Jean-Marie Liot / DPPI / IDEC

Joyon smashes record

French legend takes significant chunk off his own Route of Discovery time

Friday February 15th 2013, Author: James Boyd, Location: Bahamas, The

Francis Joyon, skipper of the maxi trimaran IDEC, crossed the Route of Discovery finishing line off San Salvador in the Bahamas at 04:57:30 GMT today.

With a course time of 8 days, 16 hours, 07 minutes, 05 seconds, Joyon has impressively shaved 1 day, 4 hours, 27 minutes and 58 seconds off his own record of 9 days 20 hrs 35 mins, set back in 2008.

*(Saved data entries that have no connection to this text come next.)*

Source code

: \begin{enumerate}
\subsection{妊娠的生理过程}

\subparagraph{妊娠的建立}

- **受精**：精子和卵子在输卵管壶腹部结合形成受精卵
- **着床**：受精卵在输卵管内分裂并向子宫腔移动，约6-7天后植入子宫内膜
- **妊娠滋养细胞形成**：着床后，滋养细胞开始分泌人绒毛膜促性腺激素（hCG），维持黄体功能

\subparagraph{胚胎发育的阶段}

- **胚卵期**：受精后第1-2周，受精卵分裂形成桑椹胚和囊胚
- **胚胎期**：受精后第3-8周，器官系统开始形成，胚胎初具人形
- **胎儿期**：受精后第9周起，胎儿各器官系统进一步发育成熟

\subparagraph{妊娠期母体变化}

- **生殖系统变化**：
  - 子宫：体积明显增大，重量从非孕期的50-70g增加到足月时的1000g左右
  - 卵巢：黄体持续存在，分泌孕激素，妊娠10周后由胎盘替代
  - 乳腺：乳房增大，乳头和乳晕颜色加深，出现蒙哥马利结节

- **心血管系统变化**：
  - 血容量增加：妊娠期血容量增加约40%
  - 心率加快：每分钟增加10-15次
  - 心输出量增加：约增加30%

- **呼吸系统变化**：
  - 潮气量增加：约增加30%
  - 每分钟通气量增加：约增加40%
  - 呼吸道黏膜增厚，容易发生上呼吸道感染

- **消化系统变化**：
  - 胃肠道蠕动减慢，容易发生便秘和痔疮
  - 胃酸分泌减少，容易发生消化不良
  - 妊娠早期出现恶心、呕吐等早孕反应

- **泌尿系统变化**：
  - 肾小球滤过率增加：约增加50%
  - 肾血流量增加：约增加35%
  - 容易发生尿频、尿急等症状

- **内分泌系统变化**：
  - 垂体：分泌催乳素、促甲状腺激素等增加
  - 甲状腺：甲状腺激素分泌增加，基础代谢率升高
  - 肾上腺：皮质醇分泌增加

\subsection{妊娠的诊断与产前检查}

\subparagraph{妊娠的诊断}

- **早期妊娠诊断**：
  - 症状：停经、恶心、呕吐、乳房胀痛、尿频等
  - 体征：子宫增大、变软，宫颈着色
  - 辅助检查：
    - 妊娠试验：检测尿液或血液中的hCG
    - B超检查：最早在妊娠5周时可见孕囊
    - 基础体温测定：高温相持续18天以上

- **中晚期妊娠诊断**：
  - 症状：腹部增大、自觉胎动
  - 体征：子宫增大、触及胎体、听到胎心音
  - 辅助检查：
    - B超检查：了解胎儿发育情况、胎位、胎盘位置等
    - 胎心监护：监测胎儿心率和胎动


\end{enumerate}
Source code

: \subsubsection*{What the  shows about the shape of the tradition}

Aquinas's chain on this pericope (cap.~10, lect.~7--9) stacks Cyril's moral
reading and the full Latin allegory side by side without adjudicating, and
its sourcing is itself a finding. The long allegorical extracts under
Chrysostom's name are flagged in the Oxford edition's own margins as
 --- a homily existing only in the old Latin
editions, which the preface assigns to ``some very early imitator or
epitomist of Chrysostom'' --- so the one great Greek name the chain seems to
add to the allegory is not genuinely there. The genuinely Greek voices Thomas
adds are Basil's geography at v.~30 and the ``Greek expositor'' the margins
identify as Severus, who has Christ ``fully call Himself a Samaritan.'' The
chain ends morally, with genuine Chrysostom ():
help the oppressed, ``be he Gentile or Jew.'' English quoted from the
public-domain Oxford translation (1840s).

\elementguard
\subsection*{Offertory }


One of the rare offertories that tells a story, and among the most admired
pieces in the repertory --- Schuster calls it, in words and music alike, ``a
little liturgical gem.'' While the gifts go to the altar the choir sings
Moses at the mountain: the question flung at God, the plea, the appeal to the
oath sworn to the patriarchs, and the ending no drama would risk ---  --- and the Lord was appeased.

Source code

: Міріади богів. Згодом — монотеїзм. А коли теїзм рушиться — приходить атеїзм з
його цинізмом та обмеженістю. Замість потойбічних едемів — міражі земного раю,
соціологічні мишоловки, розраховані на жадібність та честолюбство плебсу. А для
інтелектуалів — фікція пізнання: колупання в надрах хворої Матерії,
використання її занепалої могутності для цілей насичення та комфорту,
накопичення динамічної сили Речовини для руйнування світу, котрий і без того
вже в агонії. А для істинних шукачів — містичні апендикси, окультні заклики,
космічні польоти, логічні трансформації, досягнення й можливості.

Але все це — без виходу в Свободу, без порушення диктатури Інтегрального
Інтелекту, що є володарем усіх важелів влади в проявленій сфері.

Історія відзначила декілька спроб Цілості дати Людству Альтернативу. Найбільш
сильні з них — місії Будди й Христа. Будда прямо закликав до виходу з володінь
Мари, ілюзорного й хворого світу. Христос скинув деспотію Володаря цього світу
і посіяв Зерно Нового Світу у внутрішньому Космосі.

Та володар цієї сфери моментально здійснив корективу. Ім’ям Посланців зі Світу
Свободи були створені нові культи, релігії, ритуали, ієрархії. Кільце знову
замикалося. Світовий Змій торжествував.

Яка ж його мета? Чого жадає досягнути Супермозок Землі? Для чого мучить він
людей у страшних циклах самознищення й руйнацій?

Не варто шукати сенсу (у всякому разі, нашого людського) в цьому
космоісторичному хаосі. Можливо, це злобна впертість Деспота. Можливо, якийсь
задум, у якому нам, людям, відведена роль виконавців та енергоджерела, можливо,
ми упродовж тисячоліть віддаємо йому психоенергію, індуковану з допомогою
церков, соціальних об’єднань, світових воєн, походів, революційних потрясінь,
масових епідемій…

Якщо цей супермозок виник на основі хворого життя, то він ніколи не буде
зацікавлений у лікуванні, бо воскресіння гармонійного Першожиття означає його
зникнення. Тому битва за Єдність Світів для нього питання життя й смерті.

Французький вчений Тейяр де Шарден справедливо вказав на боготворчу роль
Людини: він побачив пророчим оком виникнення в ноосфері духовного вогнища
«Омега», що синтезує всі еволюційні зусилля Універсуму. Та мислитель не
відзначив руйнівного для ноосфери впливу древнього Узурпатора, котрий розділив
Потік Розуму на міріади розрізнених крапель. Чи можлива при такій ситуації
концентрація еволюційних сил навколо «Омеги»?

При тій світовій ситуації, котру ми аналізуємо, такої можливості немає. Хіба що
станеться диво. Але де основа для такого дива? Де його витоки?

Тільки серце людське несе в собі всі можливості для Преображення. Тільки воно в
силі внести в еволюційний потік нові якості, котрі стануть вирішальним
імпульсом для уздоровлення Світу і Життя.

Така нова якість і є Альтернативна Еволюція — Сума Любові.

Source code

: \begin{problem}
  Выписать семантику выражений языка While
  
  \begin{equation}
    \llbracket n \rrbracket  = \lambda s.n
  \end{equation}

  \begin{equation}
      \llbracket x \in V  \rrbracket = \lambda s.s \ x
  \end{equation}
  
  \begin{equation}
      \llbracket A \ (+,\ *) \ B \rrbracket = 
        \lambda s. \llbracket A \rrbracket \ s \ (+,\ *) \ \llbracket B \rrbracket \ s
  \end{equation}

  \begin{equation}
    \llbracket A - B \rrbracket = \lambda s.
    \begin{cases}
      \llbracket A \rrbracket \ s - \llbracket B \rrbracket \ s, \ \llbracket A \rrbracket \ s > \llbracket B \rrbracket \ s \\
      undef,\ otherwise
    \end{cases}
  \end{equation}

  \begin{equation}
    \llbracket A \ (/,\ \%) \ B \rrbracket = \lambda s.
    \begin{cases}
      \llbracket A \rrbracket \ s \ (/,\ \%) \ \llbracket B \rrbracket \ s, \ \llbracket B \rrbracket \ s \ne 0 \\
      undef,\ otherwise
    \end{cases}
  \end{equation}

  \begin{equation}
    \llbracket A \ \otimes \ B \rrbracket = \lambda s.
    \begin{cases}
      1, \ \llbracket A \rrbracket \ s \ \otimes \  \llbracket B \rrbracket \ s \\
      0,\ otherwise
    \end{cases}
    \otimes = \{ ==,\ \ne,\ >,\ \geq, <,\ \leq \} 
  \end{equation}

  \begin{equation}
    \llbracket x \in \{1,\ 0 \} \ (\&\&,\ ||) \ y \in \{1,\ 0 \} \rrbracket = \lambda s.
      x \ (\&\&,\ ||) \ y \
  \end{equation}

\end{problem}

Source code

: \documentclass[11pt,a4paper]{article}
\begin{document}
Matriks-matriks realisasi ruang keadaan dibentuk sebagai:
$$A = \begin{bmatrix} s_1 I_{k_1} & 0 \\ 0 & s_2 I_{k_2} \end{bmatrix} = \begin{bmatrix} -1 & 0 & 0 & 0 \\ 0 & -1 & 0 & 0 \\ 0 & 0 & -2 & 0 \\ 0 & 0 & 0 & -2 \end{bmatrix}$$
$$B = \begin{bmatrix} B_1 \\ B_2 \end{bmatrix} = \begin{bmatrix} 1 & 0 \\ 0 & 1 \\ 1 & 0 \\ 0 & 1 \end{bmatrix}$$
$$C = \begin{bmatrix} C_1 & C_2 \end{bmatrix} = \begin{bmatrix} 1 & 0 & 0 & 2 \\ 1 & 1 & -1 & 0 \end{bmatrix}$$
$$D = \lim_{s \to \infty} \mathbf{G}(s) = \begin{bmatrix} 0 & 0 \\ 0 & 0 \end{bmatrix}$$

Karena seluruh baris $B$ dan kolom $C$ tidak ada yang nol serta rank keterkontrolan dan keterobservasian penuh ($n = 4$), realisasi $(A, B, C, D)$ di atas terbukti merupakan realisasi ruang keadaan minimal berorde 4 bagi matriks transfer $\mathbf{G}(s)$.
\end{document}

Over the 3884 mile long Great Circle route, Joyon sailed an average speed of 18.66 knots, although the distance he actually sailed was 4379.5 miles at an average speed of 21.04 knots.

Joyon and IDEC left Cadiz, Spain at 12:50:25 GMT on Wednesday 6 February.

“I was interested by the weather opportunity I could see when I left La Trinité sur Mer,” Joyon explained, “remembering that Thomas (Coville) would be the first to make the most of it. Since the autumn, I have been following the weather patterns in the Atlantic, and this opportunity was clearly the finest that we have had for months.”

It should also be noted that Joyon carried out this record without the use of third party weather routing. For The Jean-Yves Bernot, who usually routes Joyon from dry land during his records, had gone off to the other side of the world.

“It would have been during that initial phase that Jean-Yves’s help would have been the most useful.”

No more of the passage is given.